[Data entries]
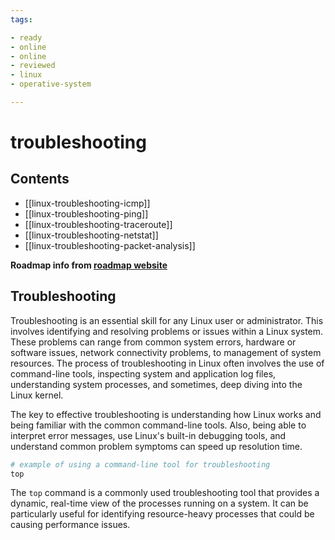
 ```yaml
---
tags:

- ready
- online
- online
- reviewed
- linux
- operative-system

---
```


# troubleshooting

## Contents

- [[linux-troubleshooting-icmp]]
- [[linux-troubleshooting-ping]]
- [[linux-troubleshooting-traceroute]]
- [[linux-troubleshooting-netstat]]
- [[linux-troubleshooting-packet-analysis]]

__Roadmap info from [roadmap website](https://roadmap.sh/linux/troubleshooting)__

## Troubleshooting

Troubleshooting is an essential skill for any Linux user or administrator. This involves identifying and resolving problems or issues within a Linux system. These problems can range from common system errors, hardware or software issues, network connectivity problems, to management of system resources. The process of troubleshooting in Linux often involves the use of command-line tools, inspecting system and application log files, understanding system processes, and sometimes, deep diving into the Linux kernel.

The key to effective troubleshooting is understanding how Linux works and being familiar with the common command-line tools. Also, being able to interpret error messages, use Linux's built-in debugging tools, and understand common problem symptoms can speed up resolution time.

```bash
# example of using a command-line tool for troubleshooting
top

```

The `top` command is a commonly used troubleshooting tool that provides a dynamic, real-time view of the processes running on a system. It can be particularly useful for identifying resource-heavy processes that could be causing performance issues.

• [Aim of the exercise]: Would you repeat the lines from the one containing "- [[linux-troubleshooting-icmp]]" through the end of the data, exactly, with nothing before or after them?

• [Answer area]:
- [[linux-troubleshooting-icmp]]
- [[linux-troubleshooting-ping]]
- [[linux-troubleshooting-traceroute]]
- [[linux-troubleshooting-netstat]]
- [[linux-troubleshooting-packet-analysis]]

__Roadmap info from [roadmap website](https://roadmap.sh/linux/troubleshooting)__

## Troubleshooting

Troubleshooting is an essential skill for any Linux user or administrator. This involves identifying and resolving problems or issues within a Linux system. These problems can range from common system errors, hardware or software issues, network connectivity problems, to management of system resources. The process of troubleshooting in Linux often involves the use of command-line tools, inspecting system and application log files, understanding system processes, and sometimes, deep diving into the Linux kernel.

The key to effective troubleshooting is understanding how Linux works and being familiar with the common command-line tools. Also, being able to interpret error messages, use Linux's built-in debugging tools, and understand common problem symptoms can speed up resolution time.

```bash
# example of using a command-line tool for troubleshooting
top

```

The `top` command is a commonly used troubleshooting tool that provides a dynamic, real-time view of the processes running on a system. It can be particularly useful for identifying resource-heavy processes that could be causing performance issues.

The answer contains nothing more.